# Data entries
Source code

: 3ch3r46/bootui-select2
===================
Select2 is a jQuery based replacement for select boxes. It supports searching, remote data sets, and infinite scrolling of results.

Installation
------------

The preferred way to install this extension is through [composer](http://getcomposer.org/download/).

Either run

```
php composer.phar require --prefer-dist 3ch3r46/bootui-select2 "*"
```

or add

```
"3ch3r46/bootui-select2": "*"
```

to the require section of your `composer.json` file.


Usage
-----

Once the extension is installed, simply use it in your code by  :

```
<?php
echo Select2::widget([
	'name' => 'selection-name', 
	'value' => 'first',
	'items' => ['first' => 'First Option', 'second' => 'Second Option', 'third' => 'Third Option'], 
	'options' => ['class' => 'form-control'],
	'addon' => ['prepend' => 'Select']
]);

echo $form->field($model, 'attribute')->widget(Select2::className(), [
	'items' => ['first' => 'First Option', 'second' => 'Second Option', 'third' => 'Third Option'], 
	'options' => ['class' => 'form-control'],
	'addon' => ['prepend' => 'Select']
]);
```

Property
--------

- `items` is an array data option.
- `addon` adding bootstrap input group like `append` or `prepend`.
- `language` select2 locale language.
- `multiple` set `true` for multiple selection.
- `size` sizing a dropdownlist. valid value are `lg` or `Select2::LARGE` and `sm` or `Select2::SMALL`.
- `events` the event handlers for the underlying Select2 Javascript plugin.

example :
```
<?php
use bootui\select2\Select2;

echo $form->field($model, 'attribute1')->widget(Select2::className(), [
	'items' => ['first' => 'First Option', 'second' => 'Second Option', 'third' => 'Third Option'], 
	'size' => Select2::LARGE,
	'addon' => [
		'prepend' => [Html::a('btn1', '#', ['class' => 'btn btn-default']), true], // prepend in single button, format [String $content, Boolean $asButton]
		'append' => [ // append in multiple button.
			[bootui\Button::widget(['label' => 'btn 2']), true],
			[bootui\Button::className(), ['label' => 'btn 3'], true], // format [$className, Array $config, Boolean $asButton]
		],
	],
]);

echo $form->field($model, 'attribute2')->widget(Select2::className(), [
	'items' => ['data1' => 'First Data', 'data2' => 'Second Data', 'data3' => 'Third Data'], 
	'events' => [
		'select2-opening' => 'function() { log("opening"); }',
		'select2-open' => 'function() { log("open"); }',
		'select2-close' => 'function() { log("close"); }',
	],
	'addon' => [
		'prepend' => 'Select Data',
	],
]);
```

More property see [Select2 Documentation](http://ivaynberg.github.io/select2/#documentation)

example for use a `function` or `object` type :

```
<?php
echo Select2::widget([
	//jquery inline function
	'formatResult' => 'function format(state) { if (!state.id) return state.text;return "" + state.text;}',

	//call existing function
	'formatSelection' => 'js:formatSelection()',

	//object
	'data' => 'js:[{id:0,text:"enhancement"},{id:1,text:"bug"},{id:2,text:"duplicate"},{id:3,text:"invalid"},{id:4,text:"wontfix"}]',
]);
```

# To do
Could you retype every line of the data exactly?

# Task output
Source code

: 3ch3r46/bootui-select2
===================
Select2 is a jQuery based replacement for select boxes. It supports searching, remote data sets, and infinite scrolling of results.

Installation
------------

The preferred way to install this extension is through [composer](http://getcomposer.org/download/).

Either run

```
php composer.phar require --prefer-dist 3ch3r46/bootui-select2 "*"
```

or add

```
"3ch3r46/bootui-select2": "*"
```

to the require section of your `composer.json` file.


Usage
-----

Once the extension is installed, simply use it in your code by  :

```
<?php
echo Select2::widget([
	'name' => 'selection-name', 
	'value' => 'first',
	'items' => ['first' => 'First Option', 'second' => 'Second Option', 'third' => 'Third Option'], 
	'options' => ['class' => 'form-control'],
	'addon' => ['prepend' => 'Select']
]);

echo $form->field($model, 'attribute')->widget(Select2::className(), [
	'items' => ['first' => 'First Option', 'second' => 'Second Option', 'third' => 'Third Option'], 
	'options' => ['class' => 'form-control'],
	'addon' => ['prepend' => 'Select']
]);
```

Property
--------

- `items` is an array data option.
- `addon` adding bootstrap input group like `append` or `prepend`.
- `language` select2 locale language.
- `multiple` set `true` for multiple selection.
- `size` sizing a dropdownlist. valid value are `lg` or `Select2::LARGE` and `sm` or `Select2::SMALL`.
- `events` the event handlers for the underlying Select2 Javascript plugin.

example :
```
<?php
use bootui\select2\Select2;

echo $form->field($model, 'attribute1')->widget(Select2::className(), [
	'items' => ['first' => 'First Option', 'second' => 'Second Option', 'third' => 'Third Option'], 
	'size' => Select2::LARGE,
	'addon' => [
		'prepend' => [Html::a('btn1', '#', ['class' => 'btn btn-default']), true], // prepend in single button, format [String $content, Boolean $asButton]
		'append' => [ // append in multiple button.
			[bootui\Button::widget(['label' => 'btn 2']), true],
			[bootui\Button::className(), ['label' => 'btn 3'], true], // format [$className, Array $config, Boolean $asButton]
		],
	],
]);

echo $form->field($model, 'attribute2')->widget(Select2::className(), [
	'items' => ['data1' => 'First Data', 'data2' => 'Second Data', 'data3' => 'Third Data'], 
	'events' => [
		'select2-opening' => 'function() { log("opening"); }',
		'select2-open' => 'function() { log("open"); }',
		'select2-close' => 'function() { log("close"); }',
	],
	'addon' => [
		'prepend' => 'Select Data',
	],
]);
```

More property see [Select2 Documentation](http://ivaynberg.github.io/select2/#documentation)

example for use a `function` or `object` type :

```
<?php
echo Select2::widget([
	//jquery inline function
	'formatResult' => 'function format(state) { if (!state.id) return state.text;return "" + state.text;}',

	//call existing function
	'formatSelection' => 'js:formatSelection()',

	//object
	'data' => 'js:[{id:0,text:"enhancement"},{id:1,text:"bug"},{id:2,text:"duplicate"},{id:3,text:"invalid"},{id:4,text:"wontfix"}]',
]);
```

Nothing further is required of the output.